**Task instructions**: Please say how many lines in the material include the string "intersectionality", and nothing else.

**Records supplied**:
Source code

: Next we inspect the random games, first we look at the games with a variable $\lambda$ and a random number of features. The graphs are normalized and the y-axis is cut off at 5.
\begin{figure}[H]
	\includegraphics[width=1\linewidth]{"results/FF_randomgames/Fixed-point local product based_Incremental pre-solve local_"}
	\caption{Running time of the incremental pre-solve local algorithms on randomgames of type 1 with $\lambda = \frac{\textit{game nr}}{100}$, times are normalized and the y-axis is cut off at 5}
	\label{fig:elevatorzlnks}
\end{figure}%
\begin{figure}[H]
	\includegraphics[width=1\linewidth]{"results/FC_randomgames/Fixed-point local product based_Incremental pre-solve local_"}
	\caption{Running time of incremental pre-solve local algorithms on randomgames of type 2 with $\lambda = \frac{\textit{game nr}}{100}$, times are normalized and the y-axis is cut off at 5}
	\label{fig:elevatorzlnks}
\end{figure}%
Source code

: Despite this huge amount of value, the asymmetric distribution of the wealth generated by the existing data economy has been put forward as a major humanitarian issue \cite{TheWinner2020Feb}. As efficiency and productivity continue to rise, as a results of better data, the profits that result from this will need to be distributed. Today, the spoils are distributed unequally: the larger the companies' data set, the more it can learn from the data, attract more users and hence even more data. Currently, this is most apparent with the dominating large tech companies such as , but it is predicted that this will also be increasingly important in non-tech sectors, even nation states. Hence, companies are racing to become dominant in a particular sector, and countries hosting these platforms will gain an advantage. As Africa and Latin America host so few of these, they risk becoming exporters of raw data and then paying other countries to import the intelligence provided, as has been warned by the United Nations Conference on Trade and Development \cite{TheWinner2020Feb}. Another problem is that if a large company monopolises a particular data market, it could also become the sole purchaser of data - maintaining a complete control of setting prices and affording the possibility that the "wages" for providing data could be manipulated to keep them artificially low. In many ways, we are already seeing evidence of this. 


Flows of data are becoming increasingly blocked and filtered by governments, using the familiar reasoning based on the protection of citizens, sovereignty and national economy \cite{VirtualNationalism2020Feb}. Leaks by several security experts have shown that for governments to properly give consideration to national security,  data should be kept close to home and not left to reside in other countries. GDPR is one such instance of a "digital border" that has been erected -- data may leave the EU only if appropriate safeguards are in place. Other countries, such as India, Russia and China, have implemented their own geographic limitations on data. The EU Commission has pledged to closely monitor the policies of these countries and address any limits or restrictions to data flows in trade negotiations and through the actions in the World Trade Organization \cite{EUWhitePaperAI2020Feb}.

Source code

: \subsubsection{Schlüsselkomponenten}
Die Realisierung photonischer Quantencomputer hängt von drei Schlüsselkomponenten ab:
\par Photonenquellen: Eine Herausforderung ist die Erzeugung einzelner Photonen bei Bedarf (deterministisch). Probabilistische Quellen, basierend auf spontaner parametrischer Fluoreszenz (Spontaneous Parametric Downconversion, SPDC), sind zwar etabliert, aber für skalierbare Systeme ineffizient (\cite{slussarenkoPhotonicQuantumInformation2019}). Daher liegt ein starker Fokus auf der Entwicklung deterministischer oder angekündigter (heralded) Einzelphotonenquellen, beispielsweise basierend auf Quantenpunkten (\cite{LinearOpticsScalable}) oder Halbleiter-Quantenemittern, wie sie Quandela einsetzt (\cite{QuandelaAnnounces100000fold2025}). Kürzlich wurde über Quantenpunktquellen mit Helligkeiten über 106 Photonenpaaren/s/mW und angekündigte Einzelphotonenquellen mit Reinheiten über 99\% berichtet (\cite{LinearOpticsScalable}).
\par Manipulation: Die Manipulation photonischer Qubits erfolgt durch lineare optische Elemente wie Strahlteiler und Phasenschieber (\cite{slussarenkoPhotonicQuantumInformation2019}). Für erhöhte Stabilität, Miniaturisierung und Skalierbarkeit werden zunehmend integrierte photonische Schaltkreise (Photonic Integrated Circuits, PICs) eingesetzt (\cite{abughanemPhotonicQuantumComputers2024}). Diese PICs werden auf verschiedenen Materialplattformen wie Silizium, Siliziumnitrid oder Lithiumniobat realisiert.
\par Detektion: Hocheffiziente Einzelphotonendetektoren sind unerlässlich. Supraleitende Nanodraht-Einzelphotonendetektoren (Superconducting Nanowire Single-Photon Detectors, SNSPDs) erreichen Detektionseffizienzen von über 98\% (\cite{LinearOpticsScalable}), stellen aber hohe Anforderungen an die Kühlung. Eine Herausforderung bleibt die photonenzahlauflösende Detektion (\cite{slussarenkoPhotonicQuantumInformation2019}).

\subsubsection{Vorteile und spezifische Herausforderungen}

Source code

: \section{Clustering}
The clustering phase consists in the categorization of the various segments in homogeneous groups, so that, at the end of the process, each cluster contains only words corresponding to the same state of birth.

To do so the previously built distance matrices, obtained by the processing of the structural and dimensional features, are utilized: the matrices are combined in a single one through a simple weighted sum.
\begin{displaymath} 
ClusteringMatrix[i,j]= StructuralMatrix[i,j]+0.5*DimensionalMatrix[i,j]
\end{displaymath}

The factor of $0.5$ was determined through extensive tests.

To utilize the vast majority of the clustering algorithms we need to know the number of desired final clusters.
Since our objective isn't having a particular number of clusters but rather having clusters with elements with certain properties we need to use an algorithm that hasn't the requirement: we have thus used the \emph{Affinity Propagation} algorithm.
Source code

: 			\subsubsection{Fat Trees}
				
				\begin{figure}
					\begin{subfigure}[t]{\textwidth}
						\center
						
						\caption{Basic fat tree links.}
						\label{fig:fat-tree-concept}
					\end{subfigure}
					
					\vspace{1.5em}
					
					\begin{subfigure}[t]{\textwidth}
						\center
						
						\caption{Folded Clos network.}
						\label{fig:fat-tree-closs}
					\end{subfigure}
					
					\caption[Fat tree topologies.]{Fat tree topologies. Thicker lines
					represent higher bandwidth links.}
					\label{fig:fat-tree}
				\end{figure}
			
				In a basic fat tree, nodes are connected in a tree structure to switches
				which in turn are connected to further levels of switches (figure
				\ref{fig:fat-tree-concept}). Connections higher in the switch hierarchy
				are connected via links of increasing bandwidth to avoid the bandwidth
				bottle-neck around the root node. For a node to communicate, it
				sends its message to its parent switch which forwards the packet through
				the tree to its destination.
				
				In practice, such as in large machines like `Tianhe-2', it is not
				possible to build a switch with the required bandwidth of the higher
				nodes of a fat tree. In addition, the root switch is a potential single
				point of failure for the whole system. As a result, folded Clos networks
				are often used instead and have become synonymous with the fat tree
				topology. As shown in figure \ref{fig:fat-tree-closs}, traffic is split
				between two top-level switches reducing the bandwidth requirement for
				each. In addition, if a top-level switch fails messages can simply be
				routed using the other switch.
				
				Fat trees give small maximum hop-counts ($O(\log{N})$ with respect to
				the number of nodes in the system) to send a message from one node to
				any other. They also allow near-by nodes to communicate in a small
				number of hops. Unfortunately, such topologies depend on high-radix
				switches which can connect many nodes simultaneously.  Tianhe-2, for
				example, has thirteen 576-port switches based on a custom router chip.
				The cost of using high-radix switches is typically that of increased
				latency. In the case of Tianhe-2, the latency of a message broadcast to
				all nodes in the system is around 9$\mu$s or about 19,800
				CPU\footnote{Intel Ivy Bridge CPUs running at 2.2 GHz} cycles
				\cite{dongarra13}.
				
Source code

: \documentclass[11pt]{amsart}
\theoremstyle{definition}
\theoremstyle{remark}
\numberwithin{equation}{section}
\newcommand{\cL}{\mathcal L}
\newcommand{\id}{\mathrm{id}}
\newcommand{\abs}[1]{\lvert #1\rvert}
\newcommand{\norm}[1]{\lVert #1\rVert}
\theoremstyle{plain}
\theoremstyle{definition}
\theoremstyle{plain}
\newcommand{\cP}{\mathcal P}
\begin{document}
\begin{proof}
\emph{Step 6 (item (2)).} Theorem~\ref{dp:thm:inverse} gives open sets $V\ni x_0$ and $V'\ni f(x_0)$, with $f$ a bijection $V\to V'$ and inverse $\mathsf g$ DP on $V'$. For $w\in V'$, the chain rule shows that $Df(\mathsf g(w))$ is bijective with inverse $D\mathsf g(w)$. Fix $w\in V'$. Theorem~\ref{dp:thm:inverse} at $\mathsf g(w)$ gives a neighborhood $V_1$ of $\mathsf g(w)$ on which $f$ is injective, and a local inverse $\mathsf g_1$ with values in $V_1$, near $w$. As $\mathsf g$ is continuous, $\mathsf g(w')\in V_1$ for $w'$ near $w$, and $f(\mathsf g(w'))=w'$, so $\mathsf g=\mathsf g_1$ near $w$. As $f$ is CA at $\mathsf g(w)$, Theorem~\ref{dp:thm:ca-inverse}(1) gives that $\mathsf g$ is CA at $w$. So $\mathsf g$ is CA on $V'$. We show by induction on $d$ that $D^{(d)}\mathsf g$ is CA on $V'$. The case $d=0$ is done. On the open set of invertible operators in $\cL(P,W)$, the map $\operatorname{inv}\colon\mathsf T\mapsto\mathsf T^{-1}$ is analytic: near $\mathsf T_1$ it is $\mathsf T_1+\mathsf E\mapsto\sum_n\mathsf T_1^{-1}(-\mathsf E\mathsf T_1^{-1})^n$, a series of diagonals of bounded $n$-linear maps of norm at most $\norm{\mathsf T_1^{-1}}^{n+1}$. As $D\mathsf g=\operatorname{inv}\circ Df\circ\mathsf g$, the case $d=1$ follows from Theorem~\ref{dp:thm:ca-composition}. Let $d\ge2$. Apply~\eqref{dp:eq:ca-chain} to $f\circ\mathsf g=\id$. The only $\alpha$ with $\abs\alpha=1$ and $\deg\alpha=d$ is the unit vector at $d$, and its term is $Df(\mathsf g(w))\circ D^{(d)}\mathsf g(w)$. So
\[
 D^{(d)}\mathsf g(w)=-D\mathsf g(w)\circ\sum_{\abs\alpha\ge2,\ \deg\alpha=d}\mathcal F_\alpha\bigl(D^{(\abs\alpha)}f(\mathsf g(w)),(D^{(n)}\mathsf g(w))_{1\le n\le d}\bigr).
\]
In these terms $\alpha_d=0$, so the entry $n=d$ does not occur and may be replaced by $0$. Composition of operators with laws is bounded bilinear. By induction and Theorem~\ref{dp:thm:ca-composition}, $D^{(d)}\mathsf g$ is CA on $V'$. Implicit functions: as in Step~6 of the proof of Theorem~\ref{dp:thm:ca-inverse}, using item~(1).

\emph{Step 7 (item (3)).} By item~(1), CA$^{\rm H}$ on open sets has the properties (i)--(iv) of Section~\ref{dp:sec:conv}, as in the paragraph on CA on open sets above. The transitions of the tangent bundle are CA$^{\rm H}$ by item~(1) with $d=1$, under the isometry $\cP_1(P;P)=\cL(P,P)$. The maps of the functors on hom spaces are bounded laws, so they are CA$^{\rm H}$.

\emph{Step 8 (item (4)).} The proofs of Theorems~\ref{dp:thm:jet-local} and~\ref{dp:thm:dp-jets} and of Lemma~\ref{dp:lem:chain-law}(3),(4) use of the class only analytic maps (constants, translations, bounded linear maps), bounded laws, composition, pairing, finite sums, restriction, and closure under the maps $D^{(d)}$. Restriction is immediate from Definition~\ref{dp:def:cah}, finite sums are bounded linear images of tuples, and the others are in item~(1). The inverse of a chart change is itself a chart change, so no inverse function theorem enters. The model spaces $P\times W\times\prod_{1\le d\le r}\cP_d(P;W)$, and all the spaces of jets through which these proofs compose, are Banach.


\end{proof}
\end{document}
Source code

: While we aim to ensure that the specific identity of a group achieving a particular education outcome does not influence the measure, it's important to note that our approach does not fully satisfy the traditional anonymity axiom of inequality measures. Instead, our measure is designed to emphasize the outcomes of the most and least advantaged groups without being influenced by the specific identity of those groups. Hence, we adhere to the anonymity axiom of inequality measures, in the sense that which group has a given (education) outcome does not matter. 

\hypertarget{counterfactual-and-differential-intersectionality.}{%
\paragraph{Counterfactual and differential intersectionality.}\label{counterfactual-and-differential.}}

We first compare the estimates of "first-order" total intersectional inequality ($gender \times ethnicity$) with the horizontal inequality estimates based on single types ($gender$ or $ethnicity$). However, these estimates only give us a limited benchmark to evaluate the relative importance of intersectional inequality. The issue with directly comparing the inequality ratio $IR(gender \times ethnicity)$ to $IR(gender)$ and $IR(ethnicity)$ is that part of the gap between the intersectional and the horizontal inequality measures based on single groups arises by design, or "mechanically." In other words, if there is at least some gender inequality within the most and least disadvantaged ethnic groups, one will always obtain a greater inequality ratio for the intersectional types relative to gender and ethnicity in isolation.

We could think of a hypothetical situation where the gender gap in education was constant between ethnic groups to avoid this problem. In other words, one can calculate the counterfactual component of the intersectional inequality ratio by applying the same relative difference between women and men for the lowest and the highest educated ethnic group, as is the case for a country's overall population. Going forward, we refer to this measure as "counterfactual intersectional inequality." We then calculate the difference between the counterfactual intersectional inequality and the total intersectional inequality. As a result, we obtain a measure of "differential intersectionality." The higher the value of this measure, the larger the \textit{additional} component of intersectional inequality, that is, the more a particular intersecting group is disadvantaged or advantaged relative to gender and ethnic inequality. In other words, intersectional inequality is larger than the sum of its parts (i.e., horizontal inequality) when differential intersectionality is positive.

**Exercise result**: 3